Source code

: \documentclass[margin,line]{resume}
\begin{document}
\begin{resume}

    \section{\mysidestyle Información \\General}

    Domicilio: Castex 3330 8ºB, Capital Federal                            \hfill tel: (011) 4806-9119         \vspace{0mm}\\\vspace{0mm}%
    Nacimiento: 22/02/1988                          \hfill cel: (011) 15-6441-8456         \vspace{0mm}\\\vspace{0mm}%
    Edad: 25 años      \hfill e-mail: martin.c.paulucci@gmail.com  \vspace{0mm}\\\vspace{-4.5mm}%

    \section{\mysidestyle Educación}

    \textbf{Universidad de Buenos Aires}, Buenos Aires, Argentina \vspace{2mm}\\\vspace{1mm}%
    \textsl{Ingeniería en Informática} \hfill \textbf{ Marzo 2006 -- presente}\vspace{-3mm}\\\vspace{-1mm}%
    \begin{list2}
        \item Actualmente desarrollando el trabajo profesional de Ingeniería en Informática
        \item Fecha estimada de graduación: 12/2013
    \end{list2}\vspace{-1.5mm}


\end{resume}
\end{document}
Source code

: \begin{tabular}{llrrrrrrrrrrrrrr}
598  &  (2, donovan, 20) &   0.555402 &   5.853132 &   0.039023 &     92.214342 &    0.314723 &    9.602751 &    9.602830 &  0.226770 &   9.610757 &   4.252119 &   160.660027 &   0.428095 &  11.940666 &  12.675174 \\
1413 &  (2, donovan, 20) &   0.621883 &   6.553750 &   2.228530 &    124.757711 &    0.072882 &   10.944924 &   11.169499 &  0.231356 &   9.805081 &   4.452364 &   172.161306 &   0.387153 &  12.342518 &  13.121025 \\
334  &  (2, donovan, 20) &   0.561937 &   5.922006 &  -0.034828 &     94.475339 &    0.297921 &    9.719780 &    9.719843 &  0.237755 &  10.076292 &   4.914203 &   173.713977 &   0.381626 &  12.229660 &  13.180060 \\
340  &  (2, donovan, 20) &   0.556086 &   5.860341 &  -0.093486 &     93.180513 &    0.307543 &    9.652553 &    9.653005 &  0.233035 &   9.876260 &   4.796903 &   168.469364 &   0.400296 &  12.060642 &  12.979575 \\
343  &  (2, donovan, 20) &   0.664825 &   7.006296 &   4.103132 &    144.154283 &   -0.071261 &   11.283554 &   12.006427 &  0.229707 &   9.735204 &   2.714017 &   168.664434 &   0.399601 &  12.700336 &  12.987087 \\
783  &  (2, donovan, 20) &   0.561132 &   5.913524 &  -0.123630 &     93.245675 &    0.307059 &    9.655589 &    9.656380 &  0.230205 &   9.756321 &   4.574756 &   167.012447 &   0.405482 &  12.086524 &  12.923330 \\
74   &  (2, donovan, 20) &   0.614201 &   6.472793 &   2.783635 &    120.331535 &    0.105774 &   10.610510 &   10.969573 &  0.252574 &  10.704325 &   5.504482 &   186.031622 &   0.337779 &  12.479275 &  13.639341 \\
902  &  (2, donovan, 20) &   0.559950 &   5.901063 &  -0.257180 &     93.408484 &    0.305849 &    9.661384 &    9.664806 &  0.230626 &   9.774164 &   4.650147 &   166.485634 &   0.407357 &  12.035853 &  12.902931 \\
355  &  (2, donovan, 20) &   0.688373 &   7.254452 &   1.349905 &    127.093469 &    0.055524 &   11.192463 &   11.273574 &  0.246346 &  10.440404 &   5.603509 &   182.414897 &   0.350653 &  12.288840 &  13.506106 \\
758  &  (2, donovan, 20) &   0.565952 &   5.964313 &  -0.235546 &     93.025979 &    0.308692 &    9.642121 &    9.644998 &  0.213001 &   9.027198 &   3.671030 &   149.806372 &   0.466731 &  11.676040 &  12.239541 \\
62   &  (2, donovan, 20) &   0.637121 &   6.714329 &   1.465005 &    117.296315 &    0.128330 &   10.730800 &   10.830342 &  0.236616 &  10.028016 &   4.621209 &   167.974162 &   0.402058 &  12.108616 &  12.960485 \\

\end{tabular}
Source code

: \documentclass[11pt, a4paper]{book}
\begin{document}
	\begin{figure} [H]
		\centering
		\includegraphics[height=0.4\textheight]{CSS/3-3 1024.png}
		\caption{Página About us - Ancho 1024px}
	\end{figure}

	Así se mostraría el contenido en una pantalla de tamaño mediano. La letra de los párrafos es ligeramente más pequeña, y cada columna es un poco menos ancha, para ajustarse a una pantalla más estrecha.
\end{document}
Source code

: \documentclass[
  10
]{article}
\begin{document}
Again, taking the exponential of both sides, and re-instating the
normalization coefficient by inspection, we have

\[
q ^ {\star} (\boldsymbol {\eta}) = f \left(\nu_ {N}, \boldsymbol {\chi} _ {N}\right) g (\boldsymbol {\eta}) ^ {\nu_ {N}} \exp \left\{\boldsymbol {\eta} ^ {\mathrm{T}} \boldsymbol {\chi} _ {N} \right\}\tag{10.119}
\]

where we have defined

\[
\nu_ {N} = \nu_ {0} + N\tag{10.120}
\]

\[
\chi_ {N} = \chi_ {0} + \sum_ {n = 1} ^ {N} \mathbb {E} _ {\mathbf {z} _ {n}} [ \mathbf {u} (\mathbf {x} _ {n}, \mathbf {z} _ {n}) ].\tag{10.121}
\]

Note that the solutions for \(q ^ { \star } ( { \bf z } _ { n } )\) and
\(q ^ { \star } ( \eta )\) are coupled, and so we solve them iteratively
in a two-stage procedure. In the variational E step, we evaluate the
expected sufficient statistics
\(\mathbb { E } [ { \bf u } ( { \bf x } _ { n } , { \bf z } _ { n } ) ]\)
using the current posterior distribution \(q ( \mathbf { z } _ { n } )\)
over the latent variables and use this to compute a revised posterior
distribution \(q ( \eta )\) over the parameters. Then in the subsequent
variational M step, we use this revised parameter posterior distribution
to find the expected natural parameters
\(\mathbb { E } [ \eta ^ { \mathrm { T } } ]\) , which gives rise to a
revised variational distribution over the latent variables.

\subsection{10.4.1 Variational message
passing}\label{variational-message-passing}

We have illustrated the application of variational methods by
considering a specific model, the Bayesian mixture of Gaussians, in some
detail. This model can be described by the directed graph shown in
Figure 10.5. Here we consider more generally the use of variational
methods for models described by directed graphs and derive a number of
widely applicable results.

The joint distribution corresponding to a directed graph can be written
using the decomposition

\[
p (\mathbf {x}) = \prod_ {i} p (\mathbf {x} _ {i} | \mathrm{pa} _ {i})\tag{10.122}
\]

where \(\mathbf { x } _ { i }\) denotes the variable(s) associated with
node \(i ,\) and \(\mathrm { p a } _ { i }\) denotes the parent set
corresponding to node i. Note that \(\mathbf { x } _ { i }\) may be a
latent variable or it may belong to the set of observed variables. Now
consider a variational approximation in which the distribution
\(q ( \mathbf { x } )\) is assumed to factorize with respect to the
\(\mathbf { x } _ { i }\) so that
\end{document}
----
## [PROBLEM]
Nothing should appear in the answer except the lines from the one containing "variational M step, we" to the end of the data above, reproduced exactly.

## [RESULT]
variational M step, we use this revised parameter posterior distribution
to find the expected natural parameters
\(\mathbb { E } [ \eta ^ { \mathrm { T } } ]\) , which gives rise to a
revised variational distribution over the latent variables.

\subsection{10.4.1 Variational message
passing}\label{variational-message-passing}

We have illustrated the application of variational methods by
considering a specific model, the Bayesian mixture of Gaussians, in some
detail. This model can be described by the directed graph shown in
Figure 10.5. Here we consider more generally the use of variational
methods for models described by directed graphs and derive a number of
widely applicable results.

The joint distribution corresponding to a directed graph can be written
using the decomposition

\[
p (\mathbf {x}) = \prod_ {i} p (\mathbf {x} _ {i} | \mathrm{pa} _ {i})\tag{10.122}
\]

where \(\mathbf { x } _ { i }\) denotes the variable(s) associated with
node \(i ,\) and \(\mathrm { p a } _ { i }\) denotes the parent set
corresponding to node i. Note that \(\mathbf { x } _ { i }\) may be a
latent variable or it may belong to the set of observed variables. Now
consider a variational approximation in which the distribution
\(q ( \mathbf { x } )\) is assumed to factorize with respect to the
\(\mathbf { x } _ { i }\) so that
\end{document}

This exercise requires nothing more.